Introduction to Structured Logging Hi. I'm Jason Roberts from Pluralsight. Welcome to this course on Modern Structured Logging with Serilog and Seq. Structured logging is a technique whereby where instead of writing just plain text data to our log files we actually write meaningful log data by writing properties that are relevant to our application and values for those properties. Because we're logging structured data as opposed to just text data we can then go and write queries against this structured data to provide insight into our applications. In this first module we're going to take a look at why we might want to use structured logging and we'll compare it against the traditional logging approach of simply writing text to files or perhaps a field in SQL server. We'll then see some of the queries that we could perform if we're logging rich, structured log data instead of simple text data that we have to query with techniques, such as regular expressions. Next, we'll take a look at the open source Serilog library and how we can still use it to write unstructured data to traditional text files, but also how we can write structured log data to a NoSQL store so we can perform rich queries against it. We'll see a brief example of the Serilog syntax, how we can log named properties and values associated with those properties, and also some of the backend logging stores that Serilog supports. Next, we'll get an introduction to the Seq application and this is a server-based application that we install onto our servers that allow us to write log messages to it using Serilog. Once we've written structured log messages to Seq we can then use the Seq user interface to actually query our log data.
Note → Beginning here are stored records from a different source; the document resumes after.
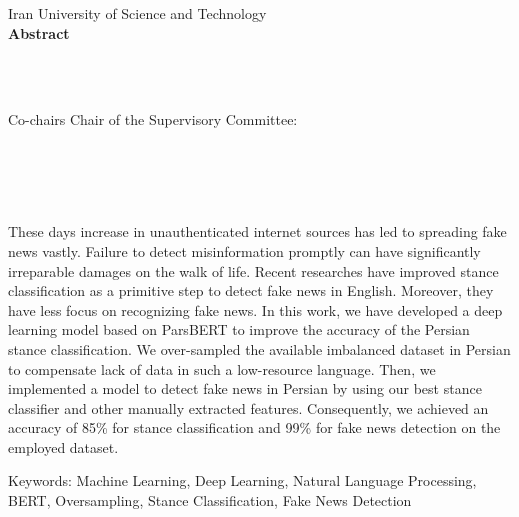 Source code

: 
\thispagestyle{empty}
\begin{centering}
\vspace{1in}
Iran University of Science and Technology \\
\vspace*{1.\baselineskip}
{\bf Abstract}\\
\vspace*{1\baselineskip}

{\thesisTitle}\\ %
\vspace*{1.\baselineskip}
{\authorName} \\ %
\vspace*{1.\baselineskip}


\ifdefined\secondAdvisor
    Co-chairs
    \else
    Chair
\fi
of the Supervisory Committee:\\ %
\advisorTitle~\advisor\\ \vspace{-.5em} \advisorDepartment \\
\ifdefined\secondAdvisor
    \secondAdvisorTitle~\secondAdvisor\\\vspace{-.5em}\secondAdvisorDepartment \\
\fi
\end{centering}
\vspace*{\baselineskip}
These days increase in unauthenticated internet sources has led to spreading fake news vastly. Failure to detect misinformation promptly can have signiﬁcantly irreparable damages on the walk of life. Recent researches have improved stance classiﬁcation as a primitive step to detect fake news in English. Moreover, they have less focus on recognizing fake news. In this work, we have developed a deep learning model based on ParsBERT to improve the accuracy of the Persian stance classiﬁcation. We over-sampled the available imbalanced dataset in Persian to compensate lack of data in such a low-resource language. Then, we implemented a model to detect fake news in Persian by using our best stance classifier and other manually extracted features. Consequently, we achieved an accuracy of 85\% for stance classification and 99\% for fake news detection on the employed dataset.

\bigbreak
\vspace*{3cm}
\bigbreak
Keywords: Machine Learning, Deep Learning, Natural Language Processing, BERT, Oversampling, Stance Classification, Fake News Detection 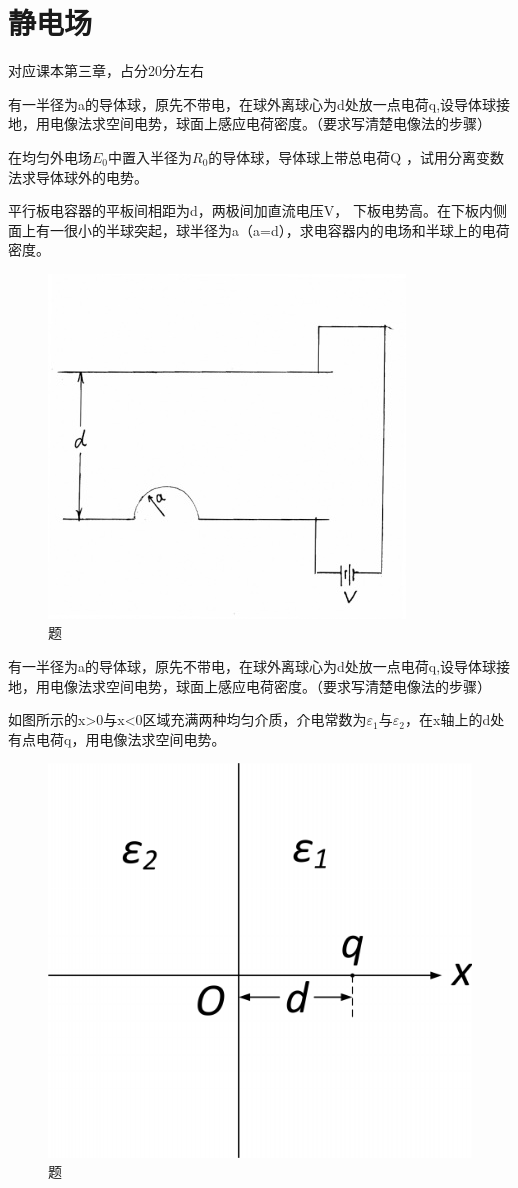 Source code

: \section{静电场}
对应课本第三章，占分20分左右

\begin{question}
有一半径为a的导体球，原先不带电，在球外离球心为d处放一点电荷q,设导体球接地，用电像法求空间电势，球面上感应电荷密度。（要求写清楚电像法的步骤）
\end{question}

\begin{question}
在均匀外电场$E_0$中置入半径为$R_0$的导体球，导体球上带总电荷Q ，试用分离变数法求导体球外的电势。
\end{question}

\begin{question}
平行板电容器的平板间相距为d，两极间加直流电压V，
下板电势高。在下板内侧面上有一很小的半球突起，球半径为a（a=d），求电容器内的电场和半球上的电荷密度。
\begin{figure}[ht]
\centering
\includegraphics[height=3 cm]{images/q1_2_3.jpg}
\caption{题\thequestion}
\end{figure}

\end{question}

\begin{question}
有一半径为a的导体球，原先不带电，在球外离球心为d处放一点电荷q,设导体球接地，用电像法求空间电势，球面上感应电荷密度。（要求写清楚电像法的步骤）
\end{question}

\begin{question}
如图所示的x>0与x<0区域充满两种均匀介质，介电常数为$\varepsilon_1$与$\varepsilon_2$，在x轴上的d处有点电荷q，用电像法求空间电势。
\begin{figure}[ht]
\centering
\includegraphics[height=3 cm]{images/q1_2_5.png}
\caption{题\thequestion}
\end{figure}
\end{question}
Serilog Fundamentals Hi. Welcome to this module on Serilog Fundamentals. In this module we're going to start off by seeing how we can get started with Serilog in Visual Studio, we'll see how we can install the relevant NuGet package, how we can configure a logger, and then how we can log informational messages to the console. Next, we'll see how we can configure Serilog to log to text files, so this could be a single individual file or a series of files that represent log files for each individual day. Next, we'll see how Serilog deals with different types of values, so we'll learn about the types that Serilog considers scalar and how Serilog automatically stores these data values, we'll see how Serilog handles collections that implement IEnumerable, and we'll also learn what happens when Serilog tries to store an object that doesn't fall into these scalar or collection classes, and then how we can instruct Serilog to save the individual values within our objects. Finally, we'll learn that logging sinks enable us to write log data to various systems, and we'll learn about the sinks that are available to us to write our log data to various external systems, and then we'll get a demonstration how we can configure RavenDB as a log store, and once we've stored log information in RavenDB, how we can then make use of this structured data to actually perform queries against our log data.
Seq Hi. Welcome back to the final module in this course. In this module we're going to be taking a look at the Seq software. This is software that we can install on one of our servers and we can write Serilog messages to it. Once we've written our log messages to it we can utilize the Seq dashboard to go and query these log messages, create views and queries, and setup watches to count the instances of certain types of events. In this module we're going to start off by getting a brief overview of how the Seq architecture fits together, so this is how the Seq server accepts messages from our application, and how we can use a browser to access all logs. Next, we'll get an overview of how to download and install Seq. We'll then see how we need to download the Seq NuGet package for Serilog and then how, once we've downloaded this package, we can configure our Serilog logger to write messages to Seq. We'll then take a look at the Seq web interface itself and the types of queries that we can write, including free text queries that just searches all of our messages for instances of specified text, and also how we can write queries that actually drill into specific property values that we've written with Serilog. Next, we'll take a look at how we can define and save views for later use, so this could be could a query to see all errors in a specific application or a view to filter out all events that aren't errors or fatal errors. We'll see how we can configure Seq to delete messages over a certain age and how we can use a view that we've already defined to limit exactly what gets deleted, so this could mean separate retention strategies for different applications that we're logging. Finally, we'll take a look at what Seq apps are and how we can install one and configure it.